**Work task:** Go through the data and copy each line where the string "content" appears.

(Document images with source code)
□ □ □ □
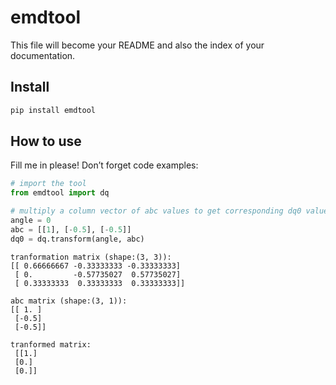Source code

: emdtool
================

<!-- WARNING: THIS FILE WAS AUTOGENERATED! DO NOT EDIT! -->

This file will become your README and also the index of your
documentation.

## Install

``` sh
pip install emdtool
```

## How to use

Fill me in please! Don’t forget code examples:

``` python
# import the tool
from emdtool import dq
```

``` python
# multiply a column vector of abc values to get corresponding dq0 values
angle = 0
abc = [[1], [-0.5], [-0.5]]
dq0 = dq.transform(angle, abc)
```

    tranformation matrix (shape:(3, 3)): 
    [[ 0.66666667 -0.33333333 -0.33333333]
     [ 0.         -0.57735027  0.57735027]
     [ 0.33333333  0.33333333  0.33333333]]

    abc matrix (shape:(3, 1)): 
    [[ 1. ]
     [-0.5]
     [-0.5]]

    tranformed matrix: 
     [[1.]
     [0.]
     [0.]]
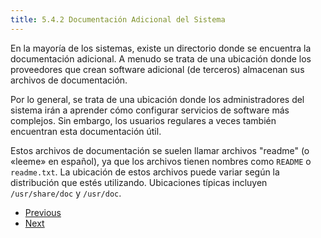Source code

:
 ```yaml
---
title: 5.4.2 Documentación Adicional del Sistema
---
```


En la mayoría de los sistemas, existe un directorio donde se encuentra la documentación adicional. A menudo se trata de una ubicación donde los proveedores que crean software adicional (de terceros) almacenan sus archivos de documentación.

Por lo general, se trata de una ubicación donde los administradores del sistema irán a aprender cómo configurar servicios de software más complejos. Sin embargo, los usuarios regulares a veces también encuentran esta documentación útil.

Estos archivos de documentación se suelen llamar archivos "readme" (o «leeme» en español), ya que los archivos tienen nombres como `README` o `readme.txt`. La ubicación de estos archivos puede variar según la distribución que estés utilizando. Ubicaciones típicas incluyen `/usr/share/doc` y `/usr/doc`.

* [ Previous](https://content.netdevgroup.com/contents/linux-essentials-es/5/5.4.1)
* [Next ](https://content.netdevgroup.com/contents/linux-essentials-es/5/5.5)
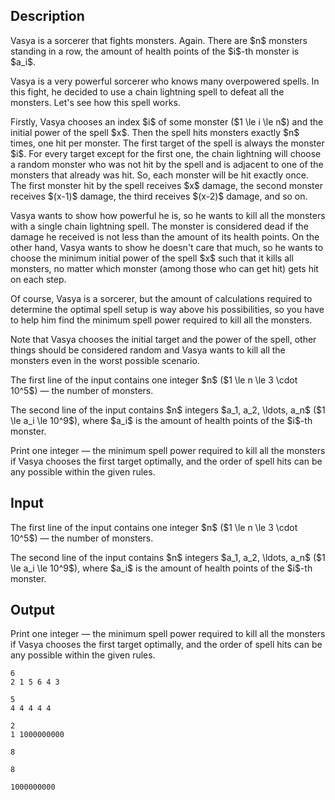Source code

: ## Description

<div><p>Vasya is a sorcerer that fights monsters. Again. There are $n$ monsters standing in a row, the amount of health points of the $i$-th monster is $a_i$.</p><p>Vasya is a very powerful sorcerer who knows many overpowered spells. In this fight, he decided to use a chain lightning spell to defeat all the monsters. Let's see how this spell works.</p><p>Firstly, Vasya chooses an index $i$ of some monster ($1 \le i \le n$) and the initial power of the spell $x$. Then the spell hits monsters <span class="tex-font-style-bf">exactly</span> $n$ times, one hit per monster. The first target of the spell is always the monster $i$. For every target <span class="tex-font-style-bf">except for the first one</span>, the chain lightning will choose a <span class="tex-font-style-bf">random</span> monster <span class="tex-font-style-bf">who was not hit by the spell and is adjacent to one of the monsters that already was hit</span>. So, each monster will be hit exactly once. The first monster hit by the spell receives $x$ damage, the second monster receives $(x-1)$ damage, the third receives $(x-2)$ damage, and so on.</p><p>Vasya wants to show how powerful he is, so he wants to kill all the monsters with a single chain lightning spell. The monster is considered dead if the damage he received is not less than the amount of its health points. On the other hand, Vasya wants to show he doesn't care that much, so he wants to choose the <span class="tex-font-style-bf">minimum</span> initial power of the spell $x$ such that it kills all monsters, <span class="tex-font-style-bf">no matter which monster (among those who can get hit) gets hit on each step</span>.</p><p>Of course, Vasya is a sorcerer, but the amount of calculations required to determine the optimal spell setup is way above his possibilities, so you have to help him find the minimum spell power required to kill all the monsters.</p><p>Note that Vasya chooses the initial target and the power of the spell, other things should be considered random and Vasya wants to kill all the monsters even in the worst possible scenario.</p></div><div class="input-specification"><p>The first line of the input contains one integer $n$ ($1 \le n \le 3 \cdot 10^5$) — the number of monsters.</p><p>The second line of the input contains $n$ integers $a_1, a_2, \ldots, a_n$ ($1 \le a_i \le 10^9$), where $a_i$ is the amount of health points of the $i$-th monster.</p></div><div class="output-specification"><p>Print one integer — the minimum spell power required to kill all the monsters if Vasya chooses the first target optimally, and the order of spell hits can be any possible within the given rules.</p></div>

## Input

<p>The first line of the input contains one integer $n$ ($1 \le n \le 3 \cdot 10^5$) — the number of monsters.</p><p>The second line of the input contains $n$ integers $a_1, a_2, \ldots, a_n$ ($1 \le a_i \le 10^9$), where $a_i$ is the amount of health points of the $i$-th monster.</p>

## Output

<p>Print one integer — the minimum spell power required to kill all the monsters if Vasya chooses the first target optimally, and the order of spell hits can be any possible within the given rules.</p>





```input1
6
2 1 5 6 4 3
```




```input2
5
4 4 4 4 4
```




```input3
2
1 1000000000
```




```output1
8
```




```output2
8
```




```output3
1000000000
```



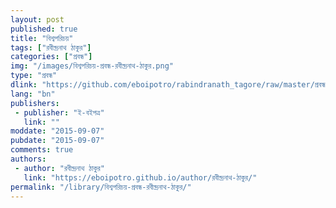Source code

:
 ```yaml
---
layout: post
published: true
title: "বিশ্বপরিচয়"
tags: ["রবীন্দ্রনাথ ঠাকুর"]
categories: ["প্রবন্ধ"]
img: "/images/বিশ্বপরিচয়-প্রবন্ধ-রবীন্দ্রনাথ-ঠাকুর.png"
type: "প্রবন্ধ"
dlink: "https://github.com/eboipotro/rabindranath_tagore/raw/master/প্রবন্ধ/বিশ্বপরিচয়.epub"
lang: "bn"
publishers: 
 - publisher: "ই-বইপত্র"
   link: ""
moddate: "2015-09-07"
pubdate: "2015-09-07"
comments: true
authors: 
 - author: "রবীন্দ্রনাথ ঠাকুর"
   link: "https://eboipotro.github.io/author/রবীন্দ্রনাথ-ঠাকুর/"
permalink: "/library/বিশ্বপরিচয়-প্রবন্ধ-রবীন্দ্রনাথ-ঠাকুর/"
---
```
□ □ □ □
**Exercise response:**
* [ Previous](https://content.netdevgroup.com/contents/linux-essentials-es/5/5.4.1)
* [Next ](https://content.netdevgroup.com/contents/linux-essentials-es/5/5.5)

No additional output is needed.